Case Name: STATE OF MISSOURI, Respondent, v. JACOB MAURER, Appellant
Court: St. Louis Court of Appeals
Jurisdiction: Missouri
Decision Date: 1913-05-06
Citations: 174 Mo. App. 162
Docket Number: 
Parties: STATE OF MISSOURI, Respondent, v. JACOB MAURER, Appellant.
Judges: Nortoni, J., concurs.
Reporter: Missouri Appeal Reports
Volume: 174
Pages: 162–173

Head Matter:
STATE OF MISSOURI, Respondent, v. JACOB MAURER, Appellant.
St. Louis Court of Appeals,
May 6, 1913.
FOOD: Sale of Imitation Butter: Sufficiency of Information. An information charging that defendant unlawfully sold and offered for sale a substance designed to be used as a substitute for butter, to-wit. oleomargarine, was fatally defective for failure to charge that the substance was “imitation butter or made in the semblance of butter;” following State v. Shortell, ante.
Held, by REYNOLDS, B. J., dissenting, that inasmuch as oleomargarine is an article “other than that produced from pure milk or cream from the same, made in sumblance of butter and designed to be used as a substitute for butter made from pure milk or cream from the same,” it is “imitation butter,” under Sec. 650, R. S. 1909, and hence the charge in the information that oleomargarine was sold “under the name and under the pretense that the same was butter,” was sufficient to bring the offense within the statute.
Appeal from St. Louis Court of Criminal Correction. —Hon. Benj. Klene, Judge.
Reversed and remanded:
Cause certified to Supreme Court.
Zachritz & Zachritz for appellant.
The information charges no violation of law. In order to charge the offense under section 4835 the information should have alleged a sale, or .offer of sale, of the imitation substitute for butter without packing the same in firkins, tubs or paper packages with the true name of said imitation substitute clearly and indelibly branded, marked .or labeled thereon. It is fundamental that an indictment or information predicated upon the provisions of a statute must charge the offense in the language of the statute, and the allegation must be sufficient to fully inform the defendant of the nature and character of the offense he is called upon to answer on his trial. State v. Watson, 216 Mo. 420; State v. G-ibbs, 129 Mo. App. 700; State v. Haney, 130 Mo. 95; State v. Lentz, 184 Mo. 223.

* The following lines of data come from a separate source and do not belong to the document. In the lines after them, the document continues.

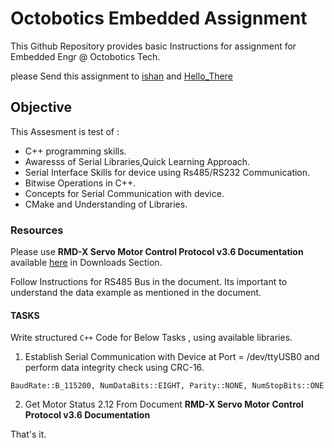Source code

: # Octobotics Embedded Assignment

This Github Repository provides basic Instructions for assignment for Embedded Engr @ Octobotics Tech.

please Send this assignment to  [ishan](ishan.b@octobotics.tech) and [Hello_There](connect@octobotics.tech)



## Objective

This Assesment is test of :
- C++ programming skills.
- Awaresss of Serial Libraries,Quick Learning Approach.
- Serial Interface Skills for device using Rs485/RS232 Communication.
- Bitwise Operations in C++.
- Concepts for Serial Communication with device.
- CMake and Understanding of Libraries.

### Resources 

Please use __RMD-X Servo Motor Control Protocol v3.6 Documentation__ available [here](https://www.myactuator.com/dowload) in Downloads Section.

Follow Instructions for RS485 Bus in the document. Its important to understand the data example as mentioned in the document.


#### TASKS

Write structured ```C++``` Code for Below Tasks , using available libraries.

1. Establish Serial Communication with Device at Port = /dev/ttyUSB0 and perform data integrity check using CRC-16.

```
BaudRate::B_115200, NumDataBits::EIGHT, Parity::NONE, NumStopBits::ONE
```

2. Get Motor Status 2.12 From Document __RMD-X Servo Motor Control Protocol v3.6 Documentation__


That's it. 





   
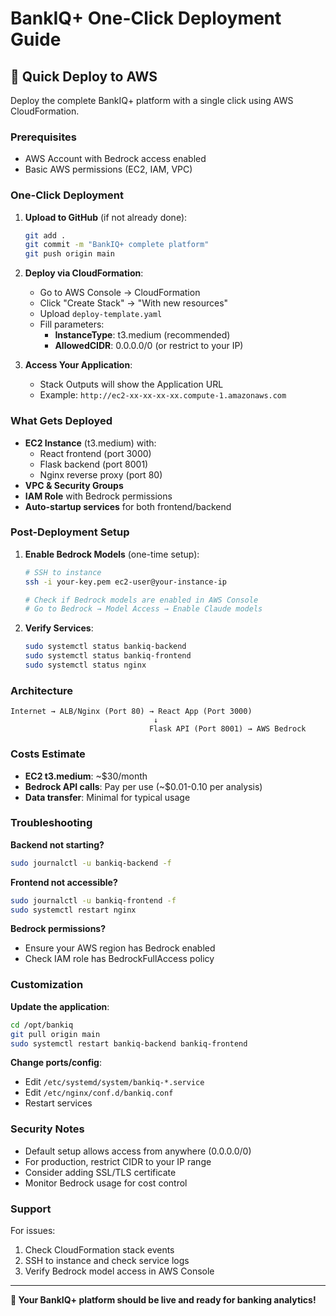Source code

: # BankIQ+ One-Click Deployment Guide

## 🚀 Quick Deploy to AWS

Deploy the complete BankIQ+ platform with a single click using AWS CloudFormation.

### Prerequisites
- AWS Account with Bedrock access enabled
- Basic AWS permissions (EC2, IAM, VPC)

### One-Click Deployment

1. **Upload to GitHub** (if not already done):
   ```bash
   git add .
   git commit -m "BankIQ+ complete platform"
   git push origin main
   ```

2. **Deploy via CloudFormation**:
   - Go to AWS Console → CloudFormation
   - Click "Create Stack" → "With new resources"
   - Upload `deploy-template.yaml`
   - Fill parameters:
     - **InstanceType**: t3.medium (recommended)
     - **AllowedCIDR**: 0.0.0.0/0 (or restrict to your IP)

3. **Access Your Application**:
   - Stack Outputs will show the Application URL
   - Example: `http://ec2-xx-xx-xx-xx.compute-1.amazonaws.com`

### What Gets Deployed

- **EC2 Instance** (t3.medium) with:
  - React frontend (port 3000)
  - Flask backend (port 8001)
  - Nginx reverse proxy (port 80)
- **VPC & Security Groups**
- **IAM Role** with Bedrock permissions
- **Auto-startup services** for both frontend/backend

### Post-Deployment Setup

1. **Enable Bedrock Models** (one-time setup):
   ```bash
   # SSH to instance
   ssh -i your-key.pem ec2-user@your-instance-ip
   
   # Check if Bedrock models are enabled in AWS Console
   # Go to Bedrock → Model Access → Enable Claude models
   ```

2. **Verify Services**:
   ```bash
   sudo systemctl status bankiq-backend
   sudo systemctl status bankiq-frontend
   sudo systemctl status nginx
   ```

### Architecture

```
Internet → ALB/Nginx (Port 80) → React App (Port 3000)
                                ↓
                               Flask API (Port 8001) → AWS Bedrock
```

### Costs Estimate
- **EC2 t3.medium**: ~$30/month
- **Bedrock API calls**: Pay per use (~$0.01-0.10 per analysis)
- **Data transfer**: Minimal for typical usage

### Troubleshooting

**Backend not starting?**
```bash
sudo journalctl -u bankiq-backend -f
```

**Frontend not accessible?**
```bash
sudo journalctl -u bankiq-frontend -f
sudo systemctl restart nginx
```

**Bedrock permissions?**
- Ensure your AWS region has Bedrock enabled
- Check IAM role has BedrockFullAccess policy

### Customization

**Update the application**:
```bash
cd /opt/bankiq
git pull origin main
sudo systemctl restart bankiq-backend bankiq-frontend
```

**Change ports/config**:
- Edit `/etc/systemd/system/bankiq-*.service`
- Edit `/etc/nginx/conf.d/bankiq.conf`
- Restart services

### Security Notes

- Default setup allows access from anywhere (0.0.0.0/0)
- For production, restrict CIDR to your IP range
- Consider adding SSL/TLS certificate
- Monitor Bedrock usage for cost control

### Support

For issues:
1. Check CloudFormation stack events
2. SSH to instance and check service logs
3. Verify Bedrock model access in AWS Console

---

**🎉 Your BankIQ+ platform should be live and ready for banking analytics!**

Elliott W. Major, Attorney-General, and Campbell Cummings, Assistant Attorney-General, and John P. Leahy for respondent.

Opinion:
ALLEN, J.
Defendant was convicted of selling a substance designed to be used as a substitute for butter, under the name of and under the pretense that the same was butter. The information charges that the defendant "in the city of St. Louis, on the 15th day of October, 1909, did, by a clerk, at No. 8 South Jefferson avenue, in said city, unlawfully sell and offer for sale a substance designed to be used as a substitute for butter, to-wit, oleomargarine," etc.
The prosecution is based upon section 657, Revised Statutes 1909, and the information does not charge that the substance which it is alleged the defendant sold or offered to sell was "imitation butter," or made in the semblance of butter. In State v. Shortell, just decided, it was held by a majority of this court that an information in this form failed to charge an offense under the statute, and was insufficient to support a conviction. For the reasons there given the information here must be held to be fatally defective.
It is unnecessary to touch upon the other questions involved in the ease. The judgment of the St. Louis Court of Criminal Correction should be reversed and the cause remanded.
Nortoni, J., concurs.
Reynolds, P. J., dissents in a separate opinion, and as he deems the decision rendered herein to be contrary to that of the Supreme Court in State v. Bockstruck, 136 Mo. 335, 38 S. W. 317, and in State v. Hilton, 248 Mo. 522, 154 S. W. 729, and to other decisions cited in his dissenting opinion, he asks that the cause be certified to the Supreme Court, which is accordingly done.